The Dogwood (Cornus) family is exceptionally attractive to many kinds of birds. The Red-osier Dogwood (Cornus stolonifera) is well known throughout the Midwest for its striking red stems in the winter landscape. We don’t take much notice of the inconspicuous white berries that it produces in summer, but birds devour them quickly.
Gray Dogwood (Cornus racemosa), common along fencerows and woodland edges, has white berries on red pedicels (stalk of a single flower in a cluster) in August. The berries are relished by an abundance of birds, especially robins and bluebirds. When the berries are devoured, the conspicuous pedicels remain on the shrub until late fall-early winter.
Another shrubby dogwood, the Silky or Blue-fruited Dogwood (Cornus obliqua) produces showy, lustrous cobalt blue fruits in late summer. A common inhabitant of wet areas, along stream banks, and in marshes and fens, it grows up to 8’ tall. Its fruit is a choice food of robins, thrushes, brown thrashers, and catbirds.

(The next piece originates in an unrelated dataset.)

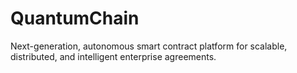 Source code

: # QuantumChain
Next-generation, autonomous smart contract platform for scalable, distributed, and intelligent enterprise agreements.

The creamy white, flat-topped June flowers of the Pagoda Dogwood (Cornus alternifolia), a small tree, produce clusters of blue-black fruit in August, which is soon devoured by bluebirds, catbirds, northern flickers, robins, wood thrushes, veeries, and red-headed woodpecker,
The summer-blooming, showy, lacy, creamy white flat-topped blossoms of Elderberry (Sambucus canadensis) turn into luscious purple berries in August. The ripe berries can be made into preserves, jellies, pies, or wine, as those of us old enough to remember “Arsenic and Old Lace” know. Plant this near a window where you can view the many birds it will attract in late summer such as brown thrasher, thrush, veery, cedar waxwing, and many species of woodpecker.
Wild Black Cherry (Prunus serotina), a tree, and Choke Cherry (Prunus virginiana), more shrublike, are commo.n in woodlands and woodland edges, and along fencerows and roadsides. The fruit of both begin scarlet in mid-August; then quickly turn to purplish black. Both are extremely popular with a myriad of birds—bluebirds, robins, bobwhites, cardinals, catbirds, crows, northern flickers, grosbeaks, ruffed grouse, blue jays, orioles, white-throated sparrows, starlings, brown thrashers, wood thrushes, veeries, vireos, cedar waxwings, and various woodpeckers all consider the fruit to be choice.
Clusters of shiny red hips adorn native roses–this is Illinois Rose (Rosa setigera). Rich in vitamin C, rose hips have been, and still are, used to make teas and syrups. Persistent through the winter, they attract returning robins in the spring.
A bird planted this unknown Gooseberry (Ribes) species next to my south-facing front porch where it is thriving. The berries start out green, then urn red in August. They are a choice food of robin, brown thrasher, and cedar waxwing.
Black Haw (Viburnum prunifolium) berries turn from green to pink to black. While the trees are dioecious and flower abundantly, they need two or more trees in order to produce berries. Cardinals and cedar waxwings are particularly fond of the fruit.
Virginia Creeper or Woodbine (Parthenocissus quinquefolia) berries. Many people look upon Woodbine as a weed, but numerous species of birds are attracted to the fruit such as eastern bluebird, catbird, yellow-shafted flicker, eastern kingbird. mockingbird, robin, yellow-bellied sapsucker, brown thrasher, and many species of woodpecker.
All the information on bird preferences came from Attracting Birds: from the Prairie to the Atlantic by Verne E. Davison, published in 1967.